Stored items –
══════

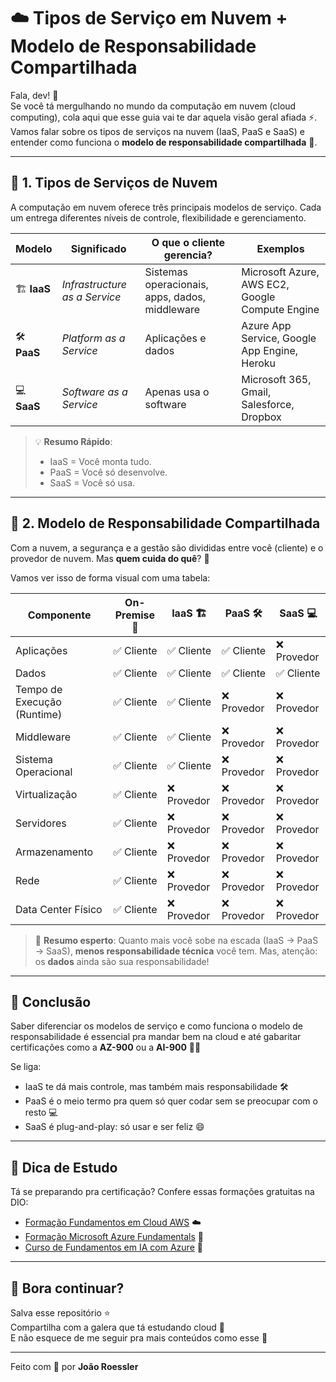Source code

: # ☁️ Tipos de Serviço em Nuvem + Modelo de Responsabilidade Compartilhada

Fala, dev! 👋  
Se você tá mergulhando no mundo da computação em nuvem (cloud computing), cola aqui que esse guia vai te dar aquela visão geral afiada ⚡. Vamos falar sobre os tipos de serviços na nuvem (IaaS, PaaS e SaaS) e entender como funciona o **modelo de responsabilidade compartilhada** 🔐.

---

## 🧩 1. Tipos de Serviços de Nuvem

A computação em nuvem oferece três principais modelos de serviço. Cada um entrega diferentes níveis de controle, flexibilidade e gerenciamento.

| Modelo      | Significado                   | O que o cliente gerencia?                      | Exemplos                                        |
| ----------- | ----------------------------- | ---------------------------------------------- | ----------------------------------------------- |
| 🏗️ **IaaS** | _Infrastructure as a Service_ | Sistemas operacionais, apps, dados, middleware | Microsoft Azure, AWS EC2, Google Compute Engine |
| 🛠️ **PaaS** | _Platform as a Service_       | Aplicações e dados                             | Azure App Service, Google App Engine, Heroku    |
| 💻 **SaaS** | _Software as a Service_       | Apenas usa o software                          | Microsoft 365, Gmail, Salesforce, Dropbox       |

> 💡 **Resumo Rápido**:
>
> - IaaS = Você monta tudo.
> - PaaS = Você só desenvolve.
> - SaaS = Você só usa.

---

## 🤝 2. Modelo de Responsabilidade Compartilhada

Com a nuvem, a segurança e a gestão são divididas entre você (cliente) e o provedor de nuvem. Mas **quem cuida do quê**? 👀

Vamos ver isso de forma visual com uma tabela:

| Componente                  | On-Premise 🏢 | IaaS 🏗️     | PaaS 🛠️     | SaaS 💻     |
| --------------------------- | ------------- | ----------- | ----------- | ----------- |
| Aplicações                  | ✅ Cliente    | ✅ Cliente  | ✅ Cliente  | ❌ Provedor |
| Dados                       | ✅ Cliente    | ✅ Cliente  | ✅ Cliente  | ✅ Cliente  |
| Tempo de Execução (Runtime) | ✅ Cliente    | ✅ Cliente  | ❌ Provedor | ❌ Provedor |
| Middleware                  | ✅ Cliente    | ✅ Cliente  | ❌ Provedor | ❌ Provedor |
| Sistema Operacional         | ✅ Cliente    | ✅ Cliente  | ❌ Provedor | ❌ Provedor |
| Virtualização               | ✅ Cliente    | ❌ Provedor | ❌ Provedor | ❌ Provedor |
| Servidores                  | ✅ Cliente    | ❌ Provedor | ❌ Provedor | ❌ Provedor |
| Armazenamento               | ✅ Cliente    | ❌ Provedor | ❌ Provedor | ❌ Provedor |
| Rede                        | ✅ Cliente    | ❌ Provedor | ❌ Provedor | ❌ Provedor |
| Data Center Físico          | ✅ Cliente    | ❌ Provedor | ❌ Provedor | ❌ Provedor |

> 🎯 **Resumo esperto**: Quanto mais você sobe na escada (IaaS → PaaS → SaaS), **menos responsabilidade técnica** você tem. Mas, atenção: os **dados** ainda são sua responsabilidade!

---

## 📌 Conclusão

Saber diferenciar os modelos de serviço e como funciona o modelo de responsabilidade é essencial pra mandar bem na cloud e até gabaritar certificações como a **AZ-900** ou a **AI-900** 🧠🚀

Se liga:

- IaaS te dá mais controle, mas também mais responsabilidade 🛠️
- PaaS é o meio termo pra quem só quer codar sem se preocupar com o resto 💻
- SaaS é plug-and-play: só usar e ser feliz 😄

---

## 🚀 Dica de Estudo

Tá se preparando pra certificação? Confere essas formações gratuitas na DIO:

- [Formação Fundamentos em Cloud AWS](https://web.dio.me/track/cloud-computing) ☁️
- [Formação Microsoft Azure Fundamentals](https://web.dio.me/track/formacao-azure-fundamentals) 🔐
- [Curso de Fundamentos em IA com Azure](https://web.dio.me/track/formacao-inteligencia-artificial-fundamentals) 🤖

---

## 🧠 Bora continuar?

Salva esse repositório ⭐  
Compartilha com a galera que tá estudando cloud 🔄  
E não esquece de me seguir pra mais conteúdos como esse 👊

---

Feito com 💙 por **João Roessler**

══════

WHAT IS BEING ASKED – Quote each entry above verbatim and drop the pictures.

EXERCISE OUTPUT –
Source code

: # ☁️ Tipos de Serviço em Nuvem + Modelo de Responsabilidade Compartilhada

Fala, dev! 👋  
Se você tá mergulhando no mundo da computação em nuvem (cloud computing), cola aqui que esse guia vai te dar aquela visão geral afiada ⚡. Vamos falar sobre os tipos de serviços na nuvem (IaaS, PaaS e SaaS) e entender como funciona o **modelo de responsabilidade compartilhada** 🔐.

---

## 🧩 1. Tipos de Serviços de Nuvem

A computação em nuvem oferece três principais modelos de serviço. Cada um entrega diferentes níveis de controle, flexibilidade e gerenciamento.

| Modelo      | Significado                   | O que o cliente gerencia?                      | Exemplos                                        |
| ----------- | ----------------------------- | ---------------------------------------------- | ----------------------------------------------- |
| 🏗️ **IaaS** | _Infrastructure as a Service_ | Sistemas operacionais, apps, dados, middleware | Microsoft Azure, AWS EC2, Google Compute Engine |
| 🛠️ **PaaS** | _Platform as a Service_       | Aplicações e dados                             | Azure App Service, Google App Engine, Heroku    |
| 💻 **SaaS** | _Software as a Service_       | Apenas usa o software                          | Microsoft 365, Gmail, Salesforce, Dropbox       |

> 💡 **Resumo Rápido**:
>
> - IaaS = Você monta tudo.
> - PaaS = Você só desenvolve.
> - SaaS = Você só usa.

---

## 🤝 2. Modelo de Responsabilidade Compartilhada

Com a nuvem, a segurança e a gestão são divididas entre você (cliente) e o provedor de nuvem. Mas **quem cuida do quê**? 👀

Vamos ver isso de forma visual com uma tabela:

| Componente                  | On-Premise 🏢 | IaaS 🏗️     | PaaS 🛠️     | SaaS 💻     |
| --------------------------- | ------------- | ----------- | ----------- | ----------- |
| Aplicações                  | ✅ Cliente    | ✅ Cliente  | ✅ Cliente  | ❌ Provedor |
| Dados                       | ✅ Cliente    | ✅ Cliente  | ✅ Cliente  | ✅ Cliente  |
| Tempo de Execução (Runtime) | ✅ Cliente    | ✅ Cliente  | ❌ Provedor | ❌ Provedor |
| Middleware                  | ✅ Cliente    | ✅ Cliente  | ❌ Provedor | ❌ Provedor |
| Sistema Operacional         | ✅ Cliente    | ✅ Cliente  | ❌ Provedor | ❌ Provedor |
| Virtualização               | ✅ Cliente    | ❌ Provedor | ❌ Provedor | ❌ Provedor |
| Servidores                  | ✅ Cliente    | ❌ Provedor | ❌ Provedor | ❌ Provedor |
| Armazenamento               | ✅ Cliente    | ❌ Provedor | ❌ Provedor | ❌ Provedor |
| Rede                        | ✅ Cliente    | ❌ Provedor | ❌ Provedor | ❌ Provedor |
| Data Center Físico          | ✅ Cliente    | ❌ Provedor | ❌ Provedor | ❌ Provedor |

> 🎯 **Resumo esperto**: Quanto mais você sobe na escada (IaaS → PaaS → SaaS), **menos responsabilidade técnica** você tem. Mas, atenção: os **dados** ainda são sua responsabilidade!

---

## 📌 Conclusão

Saber diferenciar os modelos de serviço e como funciona o modelo de responsabilidade é essencial pra mandar bem na cloud e até gabaritar certificações como a **AZ-900** ou a **AI-900** 🧠🚀

Se liga:

- IaaS te dá mais controle, mas também mais responsabilidade 🛠️
- PaaS é o meio termo pra quem só quer codar sem se preocupar com o resto 💻
- SaaS é plug-and-play: só usar e ser feliz 😄

---

## 🚀 Dica de Estudo

Tá se preparando pra certificação? Confere essas formações gratuitas na DIO:

- [Formação Fundamentos em Cloud AWS](https://web.dio.me/track/cloud-computing) ☁️
- [Formação Microsoft Azure Fundamentals](https://web.dio.me/track/formacao-azure-fundamentals) 🔐
- [Curso de Fundamentos em IA com Azure](https://web.dio.me/track/formacao-inteligencia-artificial-fundamentals) 🤖

---

## 🧠 Bora continuar?

Salva esse repositório ⭐  
Compartilha com a galera que tá estudando cloud 🔄  
E não esquece de me seguir pra mais conteúdos como esse 👊

---

Feito com 💙 por **João Roessler**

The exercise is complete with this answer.